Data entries
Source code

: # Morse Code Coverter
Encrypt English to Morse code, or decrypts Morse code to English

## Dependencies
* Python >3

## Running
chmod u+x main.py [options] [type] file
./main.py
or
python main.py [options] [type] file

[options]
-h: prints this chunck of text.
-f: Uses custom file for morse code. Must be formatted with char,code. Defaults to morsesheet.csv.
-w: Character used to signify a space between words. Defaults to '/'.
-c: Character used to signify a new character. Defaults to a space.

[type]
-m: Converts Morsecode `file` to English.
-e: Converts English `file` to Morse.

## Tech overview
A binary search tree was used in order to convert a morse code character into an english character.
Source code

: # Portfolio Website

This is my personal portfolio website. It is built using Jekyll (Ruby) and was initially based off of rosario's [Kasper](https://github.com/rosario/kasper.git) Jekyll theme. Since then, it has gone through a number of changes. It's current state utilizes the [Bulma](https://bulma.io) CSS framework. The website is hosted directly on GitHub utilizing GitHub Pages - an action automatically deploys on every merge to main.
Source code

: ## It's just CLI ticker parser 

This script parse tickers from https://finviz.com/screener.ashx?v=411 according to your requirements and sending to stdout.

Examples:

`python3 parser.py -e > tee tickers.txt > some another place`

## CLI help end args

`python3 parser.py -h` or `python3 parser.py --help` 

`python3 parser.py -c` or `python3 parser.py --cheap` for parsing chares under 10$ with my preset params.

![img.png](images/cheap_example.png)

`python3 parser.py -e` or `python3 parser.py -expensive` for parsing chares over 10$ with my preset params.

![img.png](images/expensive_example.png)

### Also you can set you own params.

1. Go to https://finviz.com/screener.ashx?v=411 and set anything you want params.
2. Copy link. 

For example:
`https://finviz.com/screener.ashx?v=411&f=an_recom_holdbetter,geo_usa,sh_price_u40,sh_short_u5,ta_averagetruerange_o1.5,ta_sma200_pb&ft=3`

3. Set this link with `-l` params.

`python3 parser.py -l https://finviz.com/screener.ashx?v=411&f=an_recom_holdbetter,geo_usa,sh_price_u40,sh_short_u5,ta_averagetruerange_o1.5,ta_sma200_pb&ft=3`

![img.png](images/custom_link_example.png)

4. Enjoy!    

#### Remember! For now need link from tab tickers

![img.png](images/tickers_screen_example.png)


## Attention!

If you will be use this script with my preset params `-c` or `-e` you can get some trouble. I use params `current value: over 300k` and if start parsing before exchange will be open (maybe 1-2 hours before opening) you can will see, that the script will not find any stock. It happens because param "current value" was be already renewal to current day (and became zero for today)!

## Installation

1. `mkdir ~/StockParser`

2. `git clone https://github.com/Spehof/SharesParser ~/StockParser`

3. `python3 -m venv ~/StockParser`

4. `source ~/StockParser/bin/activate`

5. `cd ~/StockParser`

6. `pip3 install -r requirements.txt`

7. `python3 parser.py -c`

(Your task)
Copy the records above exactly, from the first line through the line containing "### Also you can set you own params.", and include nothing else.

(Written answer)
Source code

: # Morse Code Coverter
Encrypt English to Morse code, or decrypts Morse code to English

## Dependencies
* Python >3

## Running
chmod u+x main.py [options] [type] file
./main.py
or
python main.py [options] [type] file

[options]
-h: prints this chunck of text.
-f: Uses custom file for morse code. Must be formatted with char,code. Defaults to morsesheet.csv.
-w: Character used to signify a space between words. Defaults to '/'.
-c: Character used to signify a new character. Defaults to a space.

[type]
-m: Converts Morsecode `file` to English.
-e: Converts English `file` to Morse.

## Tech overview
A binary search tree was used in order to convert a morse code character into an english character.
Source code

: # Portfolio Website

This is my personal portfolio website. It is built using Jekyll (Ruby) and was initially based off of rosario's [Kasper](https://github.com/rosario/kasper.git) Jekyll theme. Since then, it has gone through a number of changes. It's current state utilizes the [Bulma](https://bulma.io) CSS framework. The website is hosted directly on GitHub utilizing GitHub Pages - an action automatically deploys on every merge to main.
Source code

: ## It's just CLI ticker parser 

This script parse tickers from https://finviz.com/screener.ashx?v=411 according to your requirements and sending to stdout.

Examples:

`python3 parser.py -e > tee tickers.txt > some another place`

## CLI help end args

`python3 parser.py -h` or `python3 parser.py --help` 

`python3 parser.py -c` or `python3 parser.py --cheap` for parsing chares under 10$ with my preset params.

![img.png](images/cheap_example.png)

`python3 parser.py -e` or `python3 parser.py -expensive` for parsing chares over 10$ with my preset params.

![img.png](images/expensive_example.png)

### Also you can set you own params.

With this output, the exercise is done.